El doctor Harper puso en marcha el magnetófono.

Billings estaba duro como una estaca sobre el diván, sin darle un ápice de sí. Sus pies sobresalían, rígidos, por el extremo. Era la imagen de un hombre que se sometía a una humillación necesaria. Tenía las manos cruzadas sobre el pecho, como un cadáver. Sus facciones se mantenían escrupulosamente compuestas. Miraba el simple cielo raso, blanco, de paneles, como si por su superficie desfilaran escenas e imágenes.

–Quiere decir que los mató realmente, o…

–No. –Un movimiento impaciente de la mano–. Pero fui el responsable. Denny en 1967. Shirl en 1971. Y Andy este año. Quiero contárselo.

El doctor Harper no dio nada. Le pareció que Billings tenía un aspecto demacrado y envejecido. Su cabello raleaba, su tez estaba pálida. Sus ojos encerraban todos los secretos miserables del whisky.

–Fueron asesinados, ¿entiende? Pero nadie lo cree. Si lo creyeran, todo se arreglaría.

–¿Por qué?

–Porque…

Billings se interrumpió y se irguió bruscamente sobre los codos, mirando hacia el otro extremo de la habitación.

–¿Qué es eso? –bramó. Sus ojos se habían entrecerrado, reduciéndose a dos tajos oscuros.

–¿Qué es qué?

–Esa puerta.

–El armario empotrado –respondió el doctor Harper–. Donde cuelgo mi abrigo y dejo mis chanclos.

–Ábralo. Quiero ver lo que hay dentro.

El doctor Harper se levantó en silencio, atravesó la habitación y abrió la puerta. Dentro, una gabardina marrón colgaba de una de las cuatro o cinco perchas. Abajo había un par de chanclos relucientes. Dentro de uno de ellos había un ejemplar cuidadosamente doblado del New York Times. Eso era todo.

–¿Conforme? –preguntó el doctor Harper.

–Sí. –Billings dejó de apoyarse sobre los codos y volvió a la posición anterior.

–Decía –manifestó el doctor Harper mientras volvía a su silla– que si se pudiera probar el asesinato de sus tres hijos, todos sus problemas se solucionarían. ¿Por qué?

–Me mandarían a la cárcel –explicó Billings inmediatamente–. Para toda la vida. Y en una cárcel uno puede ver lo que hay dentro de todas las habitaciones. Todas las habitaciones. –Sonrió a la nada.

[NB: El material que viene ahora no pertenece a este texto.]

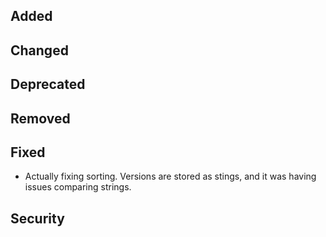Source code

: ## Added



## Changed



## Deprecated



## Removed



## Fixed

- Actually fixing sorting. Versions are stored as stings, and it was having issues comparing strings.

## Security

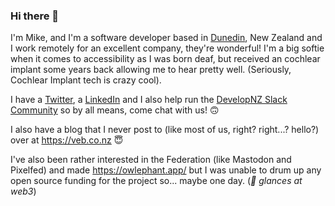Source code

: ### Hi there 👋

<!--
**veb/veb** is a ✨ _special_ ✨ repository because its `README.md` (this file) appears on your GitHub profile.

Here are some ideas to get you started:

- 🔭 I’m currently working on ...
- 🌱 I’m currently learning ...
- 👯 I’m looking to collaborate on ...
- 🤔 I’m looking for help with ...
- 💬 Ask me about ...
- 📫 How to reach me: ...
- 😄 Pronouns: ...
- ⚡ Fun fact: ...
-->

I'm Mike, and I'm a software developer based in [Dunedin](https://en.wikipedia.org/wiki/Dunedin), New Zealand and I work remotely for an excellent company, they're wonderful! I'm a big softie when it comes to accessibility as I was born deaf, but received an cochlear implant some years back allowing me to hear pretty well. (Seriously, Cochlear Implant tech is crazy cool).

I have a [Twitter](https://twitter.com/vebbed), a [LinkedIn](https://www.linkedin.com/in/vebbed/) and I also help run the [DevelopNZ Slack Community](https://dev.elop.nz/) so by all means, come chat with us! 🙃

I also have a blog that I never post to (like most of us, right? right...? hello?) over at https://veb.co.nz 😇

I've also been rather interested in the Federation (like Mastodon and Pixelfed) and made https://owlephant.app/ but I was unable to drum up any open source funding for the project so... maybe one day. (*👀 glances at web3*)
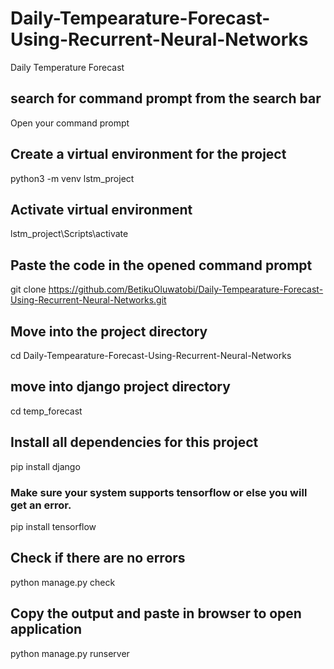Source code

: # Daily-Tempearature-Forecast-Using-Recurrent-Neural-Networks
Daily Temperature Forecast 

## search for command prompt from the search bar
Open your command prompt 

## Create a virtual environment for the project
python3 -m venv lstm_project

## Activate virtual environment
lstm_project\Scripts\activate

## Paste the code in the opened command prompt
git clone https://github.com/BetikuOluwatobi/Daily-Tempearature-Forecast-Using-Recurrent-Neural-Networks.git 

## Move into the project directory
cd Daily-Tempearature-Forecast-Using-Recurrent-Neural-Networks

## move into django project directory
cd temp_forecast

## Install all dependencies for this project
pip install django

### Make sure your system supports tensorflow or else you will get an error.
pip install tensorflow

## Check if there are no errors
python manage.py check 

## Copy the output and paste in browser to open application
python manage.py runserver


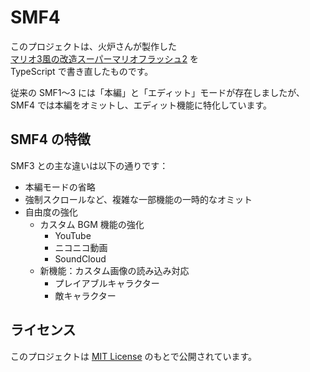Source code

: # SMF4

このプロジェクトは、火炉さんが製作した  
[マリオ3風の改造スーパーマリオフラッシュ2](https://wikiwiki.jp/tl3o68x/スーパーマリオフラッシュ3) を  
TypeScript で書き直したものです。

従来の SMF1〜3 には「本編」と「エディット」モードが存在しましたが、  
SMF4 では本編をオミットし、エディット機能に特化しています。

## SMF4 の特徴

SMF3 との主な違いは以下の通りです：

- 本編モードの省略
- 強制スクロールなど、複雑な一部機能の一時的なオミット
- 自由度の強化
  - カスタム BGM 機能の強化
    - YouTube
    - ニコニコ動画
    - SoundCloud
  - 新機能：カスタム画像の読み込み対応
    - プレイアブルキャラクター
    - 敵キャラクター

## ライセンス
このプロジェクトは [MIT License](LICENSE) のもとで公開されています。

–¿Cómo fueron asesinados sus hijos?

–¡No trate de arrancármelo por la fuerza!

Billings se volvió y miró a Harper con expresión aviesa.

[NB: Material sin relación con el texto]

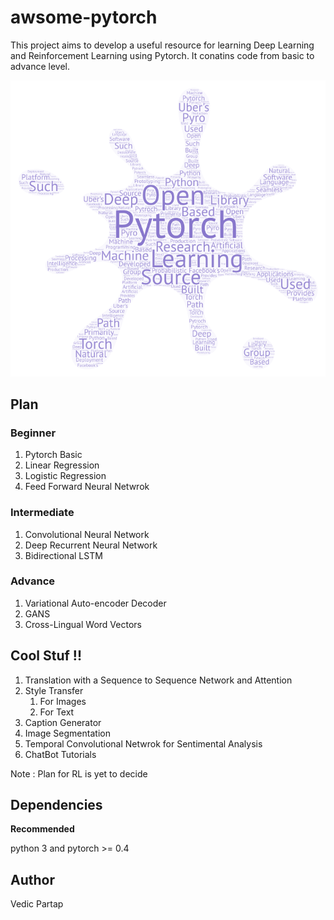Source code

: # awsome-pytorch
This project aims to develop a useful resource for learning Deep Learning and Reinforcement Learning using Pytorch. It conatins code from basic to advance level. 

![LOGO](pytroch.png)

## Plan ##

### Beginner ###
1. Pytorch Basic
2. Linear Regression
3. Logistic Regression
4. Feed Forward Neural Netwrok 

### Intermediate ###
1. Convolutional Neural Network
2. Deep Recurrent Neural Network 
3. Bidirectional LSTM

### Advance ###
1. Variational Auto-encoder Decoder 
2. GANS
3. Cross-Lingual Word Vectors

## Cool Stuf !! ##
1. Translation with a Sequence to Sequence Network and Attention
2. Style Transfer 
     1.  For Images 
     2.  For Text
3. Caption Generator
4. Image Segmentation
5. Temporal Convolutional Netwrok for Sentimental Analysis
6. ChatBot Tutorials

Note : Plan for RL is  yet to decide 

## Dependencies ##

**Recommended**

python 3 and pytorch >= 0.4 



## Author ##

Vedic Partap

–Se lo diré, no se preocupe. No soy uno de sus chalados que se pasean por el mundo y pretenden ser Napoleón o que justifican haberse aficionado a la heroína porque la madre no los quería. Sé que no me creerá. No me interesa. No importa. Me bastará con contárselo.

–Muy bien. –El doctor Harper extrajo su pipa.

–Me casé con Rita en 1965… Yo tenía veintiún años y ella dieciocho. Estaba embarazada. Ese hijo fue Denny. –Sus labios se contorsionaron para formar una sonrisa gomosa, grotesca, que desapareció en un abrir y cerrar de ojos–. Tuve que dejar la Universidad y buscar empleo, pero no me importó. Los amaba a los dos. Éramos muy felices. Rita volvió a quedarse embarazada poco después del nacimiento de Denny, y Shirl vino al mundo en diciembre de 1966. Andy nació en el verano de 1969, cuando Denny ya había muerto. Andy fue un accidente. Eso dijo Rita. Aseguró que a veces los anticonceptivos fallan. Yo sospecho que fue más que un accidente. Los hijos atan al hombre, usted sabe. Eso les gusta a las mujeres, sobre todo cuando el hombre es más inteligente que ellas. ¿No le parece?

Harper emitió un gruñido neutro.

–Pero no importa. A pesar de todo los quería. –Lo dijo con tono casi vengativo, como si hubiera amado a los niños para castigar a su esposa.

–¿Quién mató a los niños? –preguntó Harper.

–El coco –respondió inmediatamente Lester Billings–. El coco los mató a todos. Sencillamente, salió del armario y los mató. –Se volvió y sonrió–. Claro, usted cree que estoy loco. Lo leo en su cara. Pero no me importa. Lo único que deseo es desahogarme e irme.

–Le escucho –dijo Harper.

–Todo comenzó cuando Denny tenía casi dos años y Shirl era apenas un bebé. Denny empezó a llorar cuando Rita lo tenía en la cama. Verá, teníamos un apartamento de dos dormitorios. Shirl dormía en una cuna, en nuestra habitación. Al principio pensé que Denny lloraba porque ya no podía llevarse el biberón a la cama. Rita dijo que no nos obstináramos, que tuviéramos paciencia, que le diéramos el biberón y que él ya lo dejaría solo. Pero así es como los chicos se echan a perder. Si eres tolerante con ellos los malcrías. Después te hacen sufrir. Se dedican a violar chicas, sabe, o empiezan a drogarse. O se hacen maricas. ¿Se imagina lo horrible que es despertar una mañana y descubrir que su chico, su hijo varón, es marica?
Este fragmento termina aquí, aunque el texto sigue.